Esclarecimentos necessários
A segunda parte do documento destaca como
“algumas poucas” mensagens se afastam do conteúdo listado até agora. E,
portanto, “para evitar que este tesouro de Medjugorje seja comprometido, é
necessário esclarecer algumas possíveis confusões que podem conduzir grupos
minoritários a distorcer a preciosa proposta desta experiência espiritual”. Se
algumas mensagens forem lidas parcialmente, elas podem parecer “conexas a
experiências humanas confusas, a expressões imprecisas do ponto de vista
teológico ou a interesses não totalmente legítimos”, embora algum erro possa
não ser “devido à má intenção, mas à percepção subjetiva do fenômeno”. Em
alguns casos, “Nossa Senhora parece mostrar certa irritação porque não foram
seguidas algumas de suas indicações; adverte assim sobre sinais ameaçadores e
sobre a possibilidade de não aparecer mais”. Mas, na realidade, outras
mensagens oferecem uma interpretação correta: “Aqueles que fazem predições
catastróficas são falsos profetas. Eles dizem: 'Em tal ano, em tal dia, acontecerá
uma catástrofe'. Eu sempre disse que o castigo virá se o mundo não se
converter. Por isso, convido todos à conversão” (15.12.1983).
Insistência nas mensagens
Depois, há mensagens para a paróquia nas
quais Nossa Senhora parece desejar ter um controle sobre detalhes do caminho
espiritual e pastoral, “dando assim a impressão de querer substituir-se aos
organismos ordinários de participação”. Em outros momentos, insiste sobre a
escuta e aceitação das mensagens, uma insistência provavelmente provinda “do amor
e do generoso fervor dos presumidos videntes, que com boa vontade temiam que os
chamados da Mãe à conversão e à paz fossem ignorados”. Esta insistência se
torna ainda mais problemática quando as mensagens “se referem a pedidos de
improvável origem sobrenatural, como quando Nossa Senhora dá ordens sobre
datas, lugares, aspectos práticos e toma decisões sobre questões ordinárias”.
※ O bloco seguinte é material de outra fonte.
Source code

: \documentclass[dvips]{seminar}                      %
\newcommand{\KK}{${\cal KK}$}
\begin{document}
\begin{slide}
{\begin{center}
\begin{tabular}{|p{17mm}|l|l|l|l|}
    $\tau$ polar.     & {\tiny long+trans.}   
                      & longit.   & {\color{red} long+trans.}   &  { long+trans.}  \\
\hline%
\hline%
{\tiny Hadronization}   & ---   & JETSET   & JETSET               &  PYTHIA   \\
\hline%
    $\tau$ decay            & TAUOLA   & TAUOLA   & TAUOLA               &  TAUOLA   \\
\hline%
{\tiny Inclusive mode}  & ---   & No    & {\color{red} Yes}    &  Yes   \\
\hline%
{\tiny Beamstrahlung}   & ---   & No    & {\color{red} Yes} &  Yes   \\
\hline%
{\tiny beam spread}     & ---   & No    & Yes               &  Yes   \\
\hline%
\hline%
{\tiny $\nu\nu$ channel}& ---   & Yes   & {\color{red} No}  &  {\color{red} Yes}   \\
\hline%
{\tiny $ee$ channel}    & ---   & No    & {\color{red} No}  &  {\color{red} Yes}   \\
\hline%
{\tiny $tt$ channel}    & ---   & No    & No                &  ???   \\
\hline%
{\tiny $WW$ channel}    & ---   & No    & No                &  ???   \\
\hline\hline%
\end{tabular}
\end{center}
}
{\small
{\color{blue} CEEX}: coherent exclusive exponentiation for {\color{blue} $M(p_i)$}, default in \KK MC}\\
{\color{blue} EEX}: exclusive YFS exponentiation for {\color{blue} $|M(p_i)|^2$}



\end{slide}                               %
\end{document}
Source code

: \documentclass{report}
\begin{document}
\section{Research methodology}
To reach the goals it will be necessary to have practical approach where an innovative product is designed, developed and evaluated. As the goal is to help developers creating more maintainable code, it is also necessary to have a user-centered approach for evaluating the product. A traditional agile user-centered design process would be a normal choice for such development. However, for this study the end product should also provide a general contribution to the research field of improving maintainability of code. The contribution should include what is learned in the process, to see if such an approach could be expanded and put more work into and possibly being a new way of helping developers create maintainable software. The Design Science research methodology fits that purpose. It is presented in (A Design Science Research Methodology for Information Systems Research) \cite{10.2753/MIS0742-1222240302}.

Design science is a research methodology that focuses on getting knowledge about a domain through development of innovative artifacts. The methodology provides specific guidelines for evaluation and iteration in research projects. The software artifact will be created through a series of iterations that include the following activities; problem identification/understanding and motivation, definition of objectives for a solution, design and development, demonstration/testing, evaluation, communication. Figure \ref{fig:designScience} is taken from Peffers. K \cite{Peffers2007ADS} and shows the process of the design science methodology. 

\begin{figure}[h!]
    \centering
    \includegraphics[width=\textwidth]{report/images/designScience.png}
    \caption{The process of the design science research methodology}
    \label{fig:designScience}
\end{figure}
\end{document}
Na verdade, é a própria Nossa Senhora que convida a relativizar as próprias
mensagens, submetendo-as ao valor inigualável da Palavra revelada nas Sagradas
Escrituras: “Não busqueis coisas extraordinárias, mas antes tomai o Evangelho,
lede-o e tudo vos será claro” (12.11.1982); “Por que fazeis tantas perguntas?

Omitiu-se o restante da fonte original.